Hakim El Ouardi représente l’accusation dans le procès des événements d’Al Hoceïma (voir ci-dessus). Ce substitut du procureur du Roi est connu pour son ton provocateur, son expertise juridique hors pair et sa précision chirurgicale. Le jeune magistrat se lève de son siège en ce 5 janvier hivernal pour répondre aux multiples requêtes préliminaires de la défense: moyens de transport utilisés par la justice, convocation de témoins et de certains médias, jonction de plusieurs documents au dossier judiciaire…

Le procureur du Roi va qualifier, selon les cas, certaines demandes de «généralistes, inutiles ou bizarres». Comme lorsque l’un des avocats de la défense, Me Aziz Chaouch, affirme que «l’avion transportant certains accusés allait faire l’objet d’un tir balistique!
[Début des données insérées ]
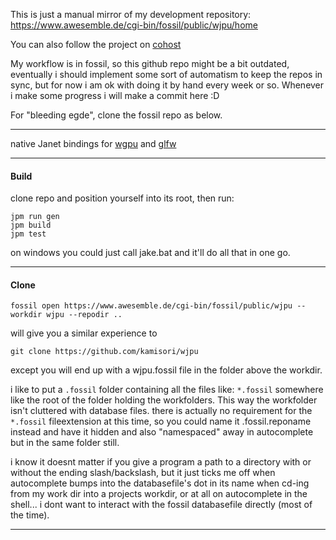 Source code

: This is just a manual mirror of my development repository: https://www.awesemble.de/cgi-bin/fossil/public/wjpu/home

You can also follow the project on [cohost](https://cohost.org/wjpu)


My workflow is in fossil, so this github repo might be a bit outdated, eventually i should implement some sort of automatism to keep the repos in sync, but for now i am ok with doing it by hand every week or so.
Whenever i make some progress i will make a commit here :D

For "bleeding egde", clone the fossil repo as below.

---

native Janet bindings for [wgpu](https://eliemichel.github.io/LearnWebGPU/getting-started/hello-webgpu.html) and [glfw](https://github.com/glfw/glfw)

---

#### Build
clone repo and position yourself into its root, then run:
```
jpm run gen
jpm build
jpm test
```

on windows you could just call jake.bat and it'll do all that in one go.

---


#### Clone
```
fossil open https://www.awesemble.de/cgi-bin/fossil/public/wjpu --workdir wjpu --repodir ..
```

will give you a similar experience to 

```
git clone https://github.com/kamisori/wjpu
```

except you will end up with a wjpu.fossil file in the folder above the workdir.

i like to put a `.fossil` folder containing all the files like: `*.fossil` somewhere like the root of the folder holding the workfolders. This way the workfolder isn't cluttered with database files. there is actually no requirement for the `*.fossil` fileextension at this time, so you could name it .fossil.reponame instead and have it hidden and also "namespaced" away in autocomplete but in the same folder still.

i know it doesnt matter if you give a program a path to a directory with or without the ending slash/backslash, but it just ticks me off when autocomplete bumps into the databasefile's dot in its name when cd-ing from my work dir into a projects workdir, or at all on autocomplete in the shell... i dont want to interact with the fossil databasefile directly (most of the time).

---
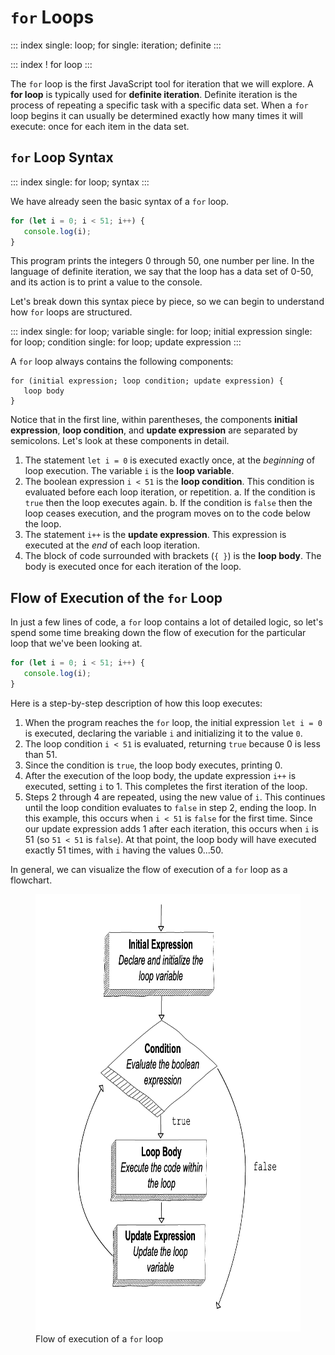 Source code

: # `for` Loops

::: index
single: loop; for single: iteration; definite
:::

::: index
! for loop
:::

The `for` loop is the first JavaScript tool for iteration that we will
explore. A **for loop** is typically used for **definite iteration**.
Definite iteration is the process of repeating a specific task with a
specific data set. When a `for` loop begins it can usually be determined
exactly how many times it will execute: once for each item in the data
set.

## `for` Loop Syntax

::: index
single: for loop; syntax
:::

We have already seen the basic syntax of a `for` loop.

``` {.js linenos=""}
for (let i = 0; i < 51; i++) {
   console.log(i);
}
```

This program prints the integers 0 through 50, one number per line. In
the language of definite iteration, we say that the loop has a data set
of 0-50, and its action is to print a value to the console.

Let\'s break down this syntax piece by piece, so we can begin to
understand how `for` loops are structured.

::: index
single: for loop; variable single: for loop; initial expression single:
for loop; condition single: for loop; update expression
:::

A `for` loop always contains the following components:

    for (initial expression; loop condition; update expression) {
       loop body
    }

Notice that in the first line, within parentheses, the components
**initial expression**, **loop condition**, and **update expression**
are separated by semicolons. Let\'s look at these components in detail.

1.  The statement `let i = 0` is executed exactly once, at the
    *beginning* of loop execution. The variable `i` is the **loop
    variable**.
2.  The boolean expression `i < 51` is the **loop condition**. This
    condition is evaluated before each loop iteration, or repetition.
    a.  If the condition is `true` then the loop executes again.
    b.  If the condition is `false` then the loop ceases execution, and
        the program moves on to the code below the loop.
3.  The statement `i++` is the **update expression**. This expression is
    executed at the *end* of each loop iteration.
4.  The block of code surrounded with brackets (`{ }`) is the **loop
    body**. The body is executed once for each iteration of the loop.

## Flow of Execution of the `for` Loop

In just a few lines of code, a `for` loop contains a lot of detailed
logic, so let\'s spend some time breaking down the flow of execution for
the particular loop that we\'ve been looking at.

``` {.js linenos=""}
for (let i = 0; i < 51; i++) {
   console.log(i);
}
```

Here is a step-by-step description of how this loop executes:

1.  When the program reaches the `for` loop, the initial expression
    `let i = 0` is executed, declaring the variable `i` and initializing
    it to the value `0`.
2.  The loop condition `i < 51` is evaluated, returning `true` because 0
    is less than 51.
3.  Since the condition is `true`, the loop body executes, printing 0.
4.  After the execution of the loop body, the update expression `i++` is
    executed, setting `i` to 1. This completes the first iteration of
    the loop.
5.  Steps 2 through 4 are repeated, using the new value of `i`. This
    continues until the loop condition evaluates to `false` in step 2,
    ending the loop. In this example, this occurs when `i < 51` is
    `false` for the first time. Since our update expression adds 1 after
    each iteration, this occurs when `i` is 51 (so `51 < 51` is
    `false`). At that point, the loop body will have executed exactly 51
    times, with `i` having the values 0\...50.

In general, we can visualize the flow of execution of a `for` loop as a
flowchart.

<figure>
<img src="figures/for-loop-flow.png" height="700"
alt="figures/for-loop-flow.png" />
<figcaption>Flow of execution of a <code>for</code> loop</figcaption>
</figure>
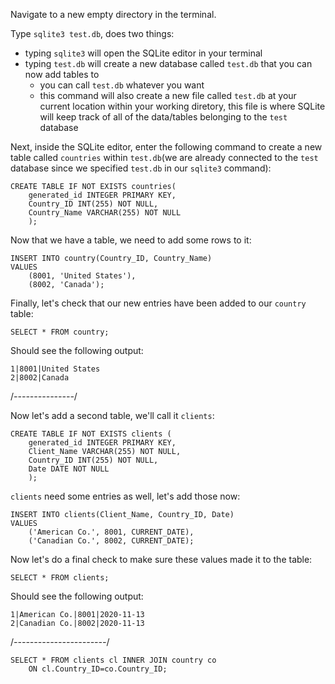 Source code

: Navigate to a new empty directory in the terminal.

Type `sqlite3 test.db`, does two things:
- typing `sqlite3` will open the SQLite editor in your terminal
- typing `test.db` will create a new database called `test.db` that you can now add tables to
    - you can call `test.db` whatever you want
    - this command will also create a new file called `test.db` at your current location within your working diretory, this file is where SQLite will keep track of all of the data/tables belonging to the `test `database

Next, inside the SQLite editor, enter the following command to create a new table called `countries` within `test.db`(we are already connected to the `test` database since we specified `test.db` in our `sqlite3` command):
```
CREATE TABLE IF NOT EXISTS countries(
    generated_id INTEGER PRIMARY KEY,
    Country_ID INT(255) NOT NULL, 
    Country_Name VARCHAR(255) NOT NULL
    );
```
Now that we have a table, we need to add some rows to it:
```
INSERT INTO country(Country_ID, Country_Name)
VALUES 
    (8001, 'United States'),
    (8002, 'Canada');
```
Finally, let's check that our new entries have been added to our `country` table:
```
SELECT * FROM country;
```
Should see the following output:
```
1|8001|United States
2|8002|Canada
```
/*---------------*/

Now let's add a second table, we'll call it `clients`:

```
CREATE TABLE IF NOT EXISTS clients (
    generated_id INTEGER PRIMARY KEY,
    Client_Name VARCHAR(255) NOT NULL, 
    Country_ID INT(255) NOT NULL, 
    Date DATE NOT NULL
    );
```
`clients` need some entries as well, let's add those now:
```
INSERT INTO clients(Client_Name, Country_ID, Date)
VALUES 
    ('American Co.', 8001, CURRENT_DATE),
    ('Canadian Co.', 8002, CURRENT_DATE);
```
Now let's do a final check to make sure these values made it to the table:
```
SELECT * FROM clients;
```
Should see the following output:
```
1|American Co.|8001|2020-11-13
2|Canadian Co.|8002|2020-11-13
```

/*-----------------------*/


```
SELECT * FROM clients cl INNER JOIN country co
    ON cl.Country_ID=co.Country_ID;
``` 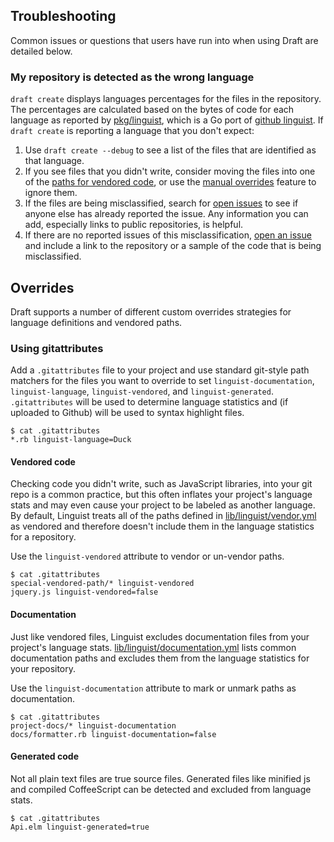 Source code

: ## Troubleshooting

Common issues or questions that users have run into when using Draft are detailed below.

### My repository is detected as the wrong language

`draft create` displays languages percentages for the files in the repository. The percentages are calculated based on the bytes of code for each language as reported by [pkg/linguist](https://github.com/Azure/draft/tree/master/pkg/linguist), which is a Go port of [github linguist](https://github.com/github/linguist). If `draft create` is reporting a language that you don't expect:

1. Use `draft create --debug` to see a list of the files that are identified as that language.
2. If you see files that you didn't write, consider moving the files into one of the [paths for vendored code][vendor.yml], or use the [manual overrides](#overrides) feature to ignore them.
3. If the files are being misclassified, search for [open issues][linguist-issues] to see if anyone else has already reported the issue. Any information you can add, especially links to public repositories, is helpful.
4. If there are no reported issues of this misclassification, [open an issue][linguist-new-issue] and include a link to the repository or a sample of the code that is being misclassified.

## Overrides

Draft supports a number of different custom overrides strategies for language definitions and vendored paths.

### Using gitattributes

Add a `.gitattributes` file to your project and use standard git-style path matchers for the files you want to override to set `linguist-documentation`, `linguist-language`, `linguist-vendored`, and `linguist-generated`. `.gitattributes` will be used to determine language statistics and (if uploaded to Github) will be used to syntax highlight files.

```
$ cat .gitattributes
*.rb linguist-language=Duck
```

#### Vendored code

Checking code you didn't write, such as JavaScript libraries, into your git repo is a common practice, but this often inflates your project's language stats and may even cause your project to be labeled as another language. By default, Linguist treats all of the paths defined in [lib/linguist/vendor.yml][vendor.yml] as vendored and therefore doesn't include them in the language statistics for a repository.

Use the `linguist-vendored` attribute to vendor or un-vendor paths.

```
$ cat .gitattributes
special-vendored-path/* linguist-vendored
jquery.js linguist-vendored=false
```

#### Documentation

Just like vendored files, Linguist excludes documentation files from your project's language stats. [lib/linguist/documentation.yml][documentation.yml] lists common documentation paths and excludes them from the language statistics for your repository.

Use the `linguist-documentation` attribute to mark or unmark paths as documentation.

```
$ cat .gitattributes
project-docs/* linguist-documentation
docs/formatter.rb linguist-documentation=false
```

#### Generated code

Not all plain text files are true source files. Generated files like minified js and compiled CoffeeScript can be detected and excluded from language stats.

```
$ cat .gitattributes
Api.elm linguist-generated=true
```


[documentation.yml]: https://github.com/github/linguist/blob/master/lib/linguist/documentation.yml
[linguist-issues]: https://github.com/github/linguist/issues
[linguist-new-issue]: https://github.com/github/linguist/issues/new
[vendor.yml]: https://github.com/github/linguist/blob/master/lib/linguist/vendor.yml
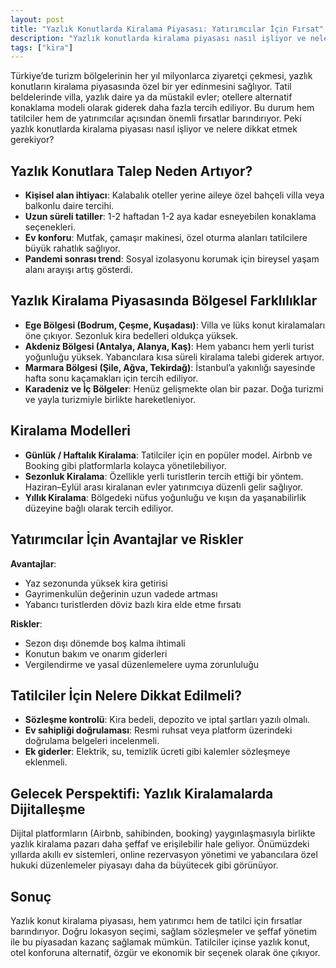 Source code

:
 ```yaml
---
layout: post
title: "Yazlık Konutlarda Kiralama Piyasası: Yatırımcılar İçin Fırsat"
description: "Yazlık konutlarda kiralama piyasası nasıl işliyor ve nelere dikkat etmek gerekiyor?"
tags: ["kira"]
---
```


Türkiye’de turizm bölgelerinin her yıl milyonlarca ziyaretçi çekmesi, yazlık konutların kiralama piyasasında özel bir yer edinmesini sağlıyor. Tatil beldelerinde villa, yazlık daire ya da müstakil evler; otellere alternatif konaklama modeli olarak giderek daha fazla tercih ediliyor. Bu durum hem tatilciler hem de yatırımcılar açısından önemli fırsatlar barındırıyor. Peki yazlık konutlarda kiralama piyasası nasıl işliyor ve nelere dikkat etmek gerekiyor?

## Yazlık Konutlara Talep Neden Artıyor?

- **Kişisel alan ihtiyacı**: Kalabalık oteller yerine aileye özel bahçeli villa veya balkonlu daire tercihi.
- **Uzun süreli tatiller**: 1-2 haftadan 1-2 aya kadar esneyebilen konaklama seçenekleri.
- **Ev konforu**: Mutfak, çamaşır makinesi, özel oturma alanları tatilcilere büyük rahatlık sağlıyor.
- **Pandemi sonrası trend**: Sosyal izolasyonu korumak için bireysel yaşam alanı arayışı artış gösterdi.

## Yazlık Kiralama Piyasasında Bölgesel Farklılıklar

- **Ege Bölgesi (Bodrum, Çeşme, Kuşadası)**: Villa ve lüks konut kiralamaları öne çıkıyor. Sezonluk kira bedelleri oldukça yüksek.
- **Akdeniz Bölgesi (Antalya, Alanya, Kaş)**: Hem yabancı hem yerli turist yoğunluğu yüksek. Yabancılara kısa süreli kiralama talebi giderek artıyor.
- **Marmara Bölgesi (Şile, Ağva, Tekirdağ)**: İstanbul’a yakınlığı sayesinde hafta sonu kaçamakları için tercih ediliyor.
- **Karadeniz ve İç Bölgeler**: Henüz gelişmekte olan bir pazar. Doğa turizmi ve yayla turizmiyle birlikte hareketleniyor.

## Kiralama Modelleri

- **Günlük / Haftalık Kiralama**: Tatilciler için en popüler model. Airbnb ve Booking gibi platformlarla kolayca yönetilebiliyor.
- **Sezonluk Kiralama**: Özellikle yerli turistlerin tercih ettiği bir yöntem. Haziran–Eylül arası kiralanan evler yatırımcıya düzenli gelir sağlıyor.
- **Yıllık Kiralama**: Bölgedeki nüfus yoğunluğu ve kışın da yaşanabilirlik düzeyine bağlı olarak tercih ediliyor.

## Yatırımcılar İçin Avantajlar ve Riskler

**Avantajlar**:

- Yaz sezonunda yüksek kira getirisi
- Gayrimenkulün değerinin uzun vadede artması
- Yabancı turistlerden döviz bazlı kira elde etme fırsatı

**Riskler**:

- Sezon dışı dönemde boş kalma ihtimali
- Konutun bakım ve onarım giderleri
- Vergilendirme ve yasal düzenlemelere uyma zorunluluğu

## Tatilciler İçin Nelere Dikkat Edilmeli?

- **Sözleşme kontrolü**: Kira bedeli, depozito ve iptal şartları yazılı olmalı.
- **Ev sahipliği doğrulaması**: Resmi ruhsat veya platform üzerindeki doğrulama belgeleri incelenmeli.
- **Ek giderler**: Elektrik, su, temizlik ücreti gibi kalemler sözleşmeye eklenmeli.

## Gelecek Perspektifi: Yazlık Kiralamalarda Dijitalleşme

Dijital platformların (Airbnb, sahibinden, booking) yaygınlaşmasıyla birlikte yazlık kiralama pazarı daha şeffaf ve erişilebilir hale geliyor. Önümüzdeki yıllarda akıllı ev sistemleri, online rezervasyon yönetimi ve yabancılara özel hukuki düzenlemeler piyasayı daha da büyütecek gibi görünüyor.

## Sonuç

Yazlık konut kiralama piyasası, hem yatırımcı hem de tatilci için fırsatlar barındırıyor. Doğru lokasyon seçimi, sağlam sözleşmeler ve şeffaf yönetim ile bu piyasadan kazanç sağlamak mümkün. Tatilciler içinse yazlık konut, otel konforuna alternatif, özgür ve ekonomik bir seçenek olarak öne çıkıyor. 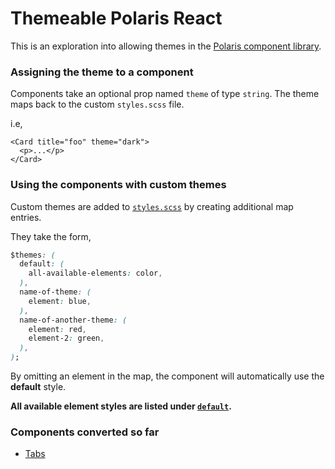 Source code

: # Themeable Polaris React

This is an exploration into allowing themes in the [Polaris component library](https://polaris.shopify.com).

### Assigning the theme to a component

Components take an optional prop named `theme` of type `string`. The theme maps back to the custom `styles.scss` file.

i.e,

```
<Card title="foo" theme="dark">
  <p>...</p>
</Card>
```

### Using the components with custom themes

Custom themes are added to [`styles.scss`](https://github.com/LauraAubin/themeable-polaris-react/blob/master/src/Themes/styles.scss) by creating additional map entries.

They take the form,

```css
$themes: (
  default: (
    all-available-elements: color,
  ),
  name-of-theme: (
    element: blue,
  ),
  name-of-another-theme: (
    element: red,
    element-2: green,
  ),
);
```

By omitting an element in the map, the component will automatically use the **default** style.

**All available element styles are listed under [`default`](https://github.com/LauraAubin/themeable-polaris-react/blob/master/src/Themes/styles.scss#L4).**

### Components converted so far

- [Tabs](https://github.com/LauraAubin/themeable-polaris-react/tree/master/src/components/Tabs)
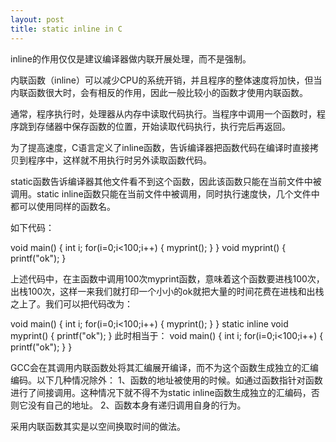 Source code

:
 ```yaml
---
layout: post
title: static inline in C 
---
```


inline的作用仅仅是建议编译器做内联开展处理，而不是强制。

内联函数（inline）可以减少CPU的系统开销，并且程序的整体速度将加快，但当内联函数很大时，会有相反的作用，因此一般比较小的函数才使用内联函数。

通常，程序执行时，处理器从内存中读取代码执行。当程序中调用一个函数时，程序跳到存储器中保存函数的位置，开始读取代码执行，执行完后再返回。

为了提高速度，C语言定义了inline函数，告诉编译器把函数代码在编译时直接拷贝到程序中，这样就不用执行时另外读取函数代码。

static函数告诉编译器其他文件看不到这个函数，因此该函数只能在当前文件中被调用。static inline函数只能在当前文件中被调用，同时执行速度快，几个文件中都可以使用同样的函数名。

如下代码：

void main()
{
    int i;
    for(i=0;i<100;i++)
    {
        myprint();
    }
}
void myprint()
{
    printf("ok");
}

上述代码中，在主函数中调用100次myprint函数，意味着这个函数要进栈100次，出栈100次，这样一来我们就打印一个小小的ok就把大量的时间花费在进栈和出栈之上了。我们可以把代码改为：

void main()
{
    int i;
    for(i=0;i<100;i++)
    {
        myprint();
    }
}
static inline void myprint()
{
    printf("ok");
}
此时相当于：
void main()
{
    int i;
    for(i=0;i<100;i++)
    {
        printf("ok");
    }
}

GCC会在其调用内联函数处将其汇编展开编译，而不为这个函数生成独立的汇编编码。以下几种情况除外：
1、函数的地址被使用的时候。如通过函数指针对函数进行了间接调用。这种情况下就不得不为static inline函数生成独立的汇编码，否则它没有自己的地址。
2、函数本身有递归调用自身的行为。

采用内联函数其实是以空间换取时间的做法。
Et qu’un autre groupe a été déplacé depuis Al Hoceïma par bus» lors de l’enquête préliminaire. «Qu’ils soient transportés par voie aérienne ou autre, l’essentiel est que les accusés sont arrivés saints et saufs», rétorque le magistrat.

Concernant la convocation de certains témoins en lien avec les incidents de Ouled Aâmer, l’accusation «n’y voit aucun inconvénient dans la mesure où cela va garantir le débat contradictoire» dans ce procès.
Le magistrat déclare aussi «vouloir convoquer en temps utile des témoins». Il y en aura une vingtaine dans ce dossier. Les noms de plusieurs personnes sont cités, comme celui de Benissa El Marzouki.  L’interruption en mai 2017 de la prière du vendredi dans la mosquée Mohammed V à Al Hoceïma est l’un des faits marquants de ce dossier. L’incident figure d’ailleurs parmi les charges dont doit répondre le meneur des manifestants, Nasser Zefzafi.

Le ministère public assure que les témoignages à charge recueillis lors des enquêtes «seront appuyés par des vidéos réalisées par la police judiciaire». Ces preuves à charge seront dévoilées aussi lorsqu’il sera question «des violences commises lors de l’arrestation de Zefzafi contre des agents de la force publique», promet l’accusation. Et qui assure que les rapports médico-légaux seront versés au dossier «pour démentir les prétendus cas de suspects torturés».

Les expertises médicales seront les seules à l’être «puisqu’elles ont une nature juridique et ont un lien direct avec cette affaire», argue la magistrature debout. La défense avait réclamé de joindre aussi le communiqué du Palais royal et les rapports de la Cour des comptes et du CNDH.